Data entries
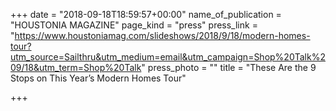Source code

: +++
date = "2018-09-18T18:59:57+00:00"
name_of_publication = "HOUSTONIA MAGAZINE"
page_kind = "press"
press_link = "https://www.houstoniamag.com/slideshows/2018/9/18/modern-homes-tour?utm_source=Sailthru&utm_medium=email&utm_campaign=Shop%20Talk%209/18&utm_term=Shop%20Talk"
press_photo = ""
title = "These Are the 9 Stops on This Year’s Modern Homes Tour"

+++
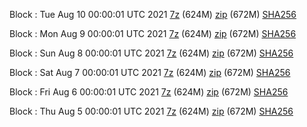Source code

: Block : Tue Aug 10 00:00:01 UTC 2021 [7z](https://transfer.sh/1odJ9Q7/bootstrap.dat.20210810.7z) (624M) [zip](https://transfer.sh/1F57Vhu/bootstrap.dat.20210810.zip) (672M) [SHA256](https://transfer.sh/147xskv/sha256.txt)

Block : Mon Aug  9 00:00:01 UTC 2021 [7z](https://transfer.sh/1isHSXs/bootstrap.dat.20210809.7z) (624M) [zip](https://transfer.sh/1rahway/bootstrap.dat.20210809.zip) (672M) [SHA256](https://transfer.sh/13cLWqQ/sha256.txt)

Block : Sun Aug  8 00:00:01 UTC 2021 [7z](https://transfer.sh/1BNQymA/bootstrap.dat.20210808.7z) (624M) [zip](https://transfer.sh/bootstrap.dat.20210808.zip) (672M) [SHA256](https://transfer.sh/1wZLzp8/sha256.txt)

Block : Sat Aug  7 00:00:01 UTC 2021 [7z](https://transfer.sh/13o6QJx/bootstrap.dat.20210807.7z) (624M) [zip](https://transfer.sh/1otqc8q/bootstrap.dat.20210807.zip) (672M) [SHA256](https://transfer.sh/Zlv/sha256.txt)

Block : Fri Aug  6 00:00:01 UTC 2021 [7z](https://transfer.sh/15oqQ9d/bootstrap.dat.20210806.7z) (624M) [zip](https://transfer.sh/1ZH9CDz/bootstrap.dat.20210806.zip) (672M) [SHA256](https://transfer.sh/15sZTTQ/sha256.txt)

Block : Thu Aug  5 00:00:01 UTC 2021 [7z](https://transfer.sh/fDs79/bootstrap.dat.20210805.7z) (624M) [zip](https://transfer.sh/1fgv3St/bootstrap.dat.20210805.zip) (672M) [SHA256](https://transfer.sh/1A4CQYY/sha256.txt)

» What you will do: All of the data above should be quoted exactly, except for the pictures.

» Solution for this exercise:
Source code

: +++
date = "2018-09-18T18:59:57+00:00"
name_of_publication = "HOUSTONIA MAGAZINE"
page_kind = "press"
press_link = "https://www.houstoniamag.com/slideshows/2018/9/18/modern-homes-tour?utm_source=Sailthru&utm_medium=email&utm_campaign=Shop%20Talk%209/18&utm_term=Shop%20Talk"
press_photo = ""
title = "These Are the 9 Stops on This Year’s Modern Homes Tour"

+++
Source code

: Block : Tue Aug 10 00:00:01 UTC 2021 [7z](https://transfer.sh/1odJ9Q7/bootstrap.dat.20210810.7z) (624M) [zip](https://transfer.sh/1F57Vhu/bootstrap.dat.20210810.zip) (672M) [SHA256](https://transfer.sh/147xskv/sha256.txt)

Block : Mon Aug  9 00:00:01 UTC 2021 [7z](https://transfer.sh/1isHSXs/bootstrap.dat.20210809.7z) (624M) [zip](https://transfer.sh/1rahway/bootstrap.dat.20210809.zip) (672M) [SHA256](https://transfer.sh/13cLWqQ/sha256.txt)

Block : Sun Aug  8 00:00:01 UTC 2021 [7z](https://transfer.sh/1BNQymA/bootstrap.dat.20210808.7z) (624M) [zip](https://transfer.sh/bootstrap.dat.20210808.zip) (672M) [SHA256](https://transfer.sh/1wZLzp8/sha256.txt)

Block : Sat Aug  7 00:00:01 UTC 2021 [7z](https://transfer.sh/13o6QJx/bootstrap.dat.20210807.7z) (624M) [zip](https://transfer.sh/1otqc8q/bootstrap.dat.20210807.zip) (672M) [SHA256](https://transfer.sh/Zlv/sha256.txt)

Block : Fri Aug  6 00:00:01 UTC 2021 [7z](https://transfer.sh/15oqQ9d/bootstrap.dat.20210806.7z) (624M) [zip](https://transfer.sh/1ZH9CDz/bootstrap.dat.20210806.zip) (672M) [SHA256](https://transfer.sh/15sZTTQ/sha256.txt)

Block : Thu Aug  5 00:00:01 UTC 2021 [7z](https://transfer.sh/fDs79/bootstrap.dat.20210805.7z) (624M) [zip](https://transfer.sh/1fgv3St/bootstrap.dat.20210805.zip) (672M) [SHA256](https://transfer.sh/1A4CQYY/sha256.txt)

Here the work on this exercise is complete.